**Records:**

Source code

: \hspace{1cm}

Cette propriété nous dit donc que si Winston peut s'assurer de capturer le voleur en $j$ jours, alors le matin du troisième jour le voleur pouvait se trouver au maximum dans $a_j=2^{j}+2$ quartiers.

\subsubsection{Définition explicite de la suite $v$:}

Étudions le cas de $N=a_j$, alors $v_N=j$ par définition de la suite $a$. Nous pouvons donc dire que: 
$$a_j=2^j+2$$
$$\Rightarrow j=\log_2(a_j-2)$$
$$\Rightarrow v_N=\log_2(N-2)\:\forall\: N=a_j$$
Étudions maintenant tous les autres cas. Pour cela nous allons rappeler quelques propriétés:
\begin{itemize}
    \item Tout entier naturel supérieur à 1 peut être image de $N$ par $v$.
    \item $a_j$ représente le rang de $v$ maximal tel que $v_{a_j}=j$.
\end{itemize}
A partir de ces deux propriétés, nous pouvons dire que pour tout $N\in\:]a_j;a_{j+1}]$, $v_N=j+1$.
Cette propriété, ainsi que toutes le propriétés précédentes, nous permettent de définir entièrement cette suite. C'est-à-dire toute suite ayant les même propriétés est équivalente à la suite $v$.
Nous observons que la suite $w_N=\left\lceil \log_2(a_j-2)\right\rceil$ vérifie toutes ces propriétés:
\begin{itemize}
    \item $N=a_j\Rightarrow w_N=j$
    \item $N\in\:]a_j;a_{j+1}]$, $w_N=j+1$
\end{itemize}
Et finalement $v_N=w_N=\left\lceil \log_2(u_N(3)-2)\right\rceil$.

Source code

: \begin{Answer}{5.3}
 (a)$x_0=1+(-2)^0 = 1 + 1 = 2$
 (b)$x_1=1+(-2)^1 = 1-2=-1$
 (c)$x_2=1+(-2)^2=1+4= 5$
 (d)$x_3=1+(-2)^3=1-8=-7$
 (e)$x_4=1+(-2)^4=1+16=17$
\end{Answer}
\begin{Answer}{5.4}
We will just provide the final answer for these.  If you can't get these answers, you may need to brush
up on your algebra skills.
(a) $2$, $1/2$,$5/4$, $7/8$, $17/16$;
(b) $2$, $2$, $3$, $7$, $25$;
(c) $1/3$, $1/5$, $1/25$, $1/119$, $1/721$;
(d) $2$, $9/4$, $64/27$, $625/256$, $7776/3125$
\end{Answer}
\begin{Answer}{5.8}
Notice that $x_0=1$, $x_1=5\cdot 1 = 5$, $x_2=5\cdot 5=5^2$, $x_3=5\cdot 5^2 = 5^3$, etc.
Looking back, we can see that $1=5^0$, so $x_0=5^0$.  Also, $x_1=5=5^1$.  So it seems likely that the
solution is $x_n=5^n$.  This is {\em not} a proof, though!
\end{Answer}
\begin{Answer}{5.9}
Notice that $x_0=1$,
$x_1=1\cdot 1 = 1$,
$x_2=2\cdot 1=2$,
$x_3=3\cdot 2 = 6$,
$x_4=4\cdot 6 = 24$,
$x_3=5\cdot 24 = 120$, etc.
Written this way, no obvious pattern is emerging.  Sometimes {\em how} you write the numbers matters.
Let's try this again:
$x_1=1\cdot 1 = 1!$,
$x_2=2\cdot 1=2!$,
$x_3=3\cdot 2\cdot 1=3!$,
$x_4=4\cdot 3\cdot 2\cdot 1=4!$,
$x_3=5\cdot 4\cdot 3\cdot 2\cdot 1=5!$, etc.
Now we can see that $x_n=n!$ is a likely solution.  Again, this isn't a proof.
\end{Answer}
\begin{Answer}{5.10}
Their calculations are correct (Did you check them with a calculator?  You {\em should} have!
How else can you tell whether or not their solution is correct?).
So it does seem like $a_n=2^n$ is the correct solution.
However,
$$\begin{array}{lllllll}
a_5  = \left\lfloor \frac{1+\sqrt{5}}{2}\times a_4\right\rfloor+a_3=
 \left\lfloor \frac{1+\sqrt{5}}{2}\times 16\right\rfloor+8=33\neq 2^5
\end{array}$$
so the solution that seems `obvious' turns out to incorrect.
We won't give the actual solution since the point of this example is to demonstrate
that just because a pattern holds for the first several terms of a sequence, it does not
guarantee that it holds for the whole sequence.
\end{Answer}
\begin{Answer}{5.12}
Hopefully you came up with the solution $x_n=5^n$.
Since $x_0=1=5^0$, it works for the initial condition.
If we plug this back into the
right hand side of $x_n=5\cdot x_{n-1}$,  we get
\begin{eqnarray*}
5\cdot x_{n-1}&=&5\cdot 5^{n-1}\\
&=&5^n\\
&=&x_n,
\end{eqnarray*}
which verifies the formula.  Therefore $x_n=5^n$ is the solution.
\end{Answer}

**Assigned task:**
Across all the entries, count the lines that contain "does", and state nothing but the total.

**Result of this task:**
2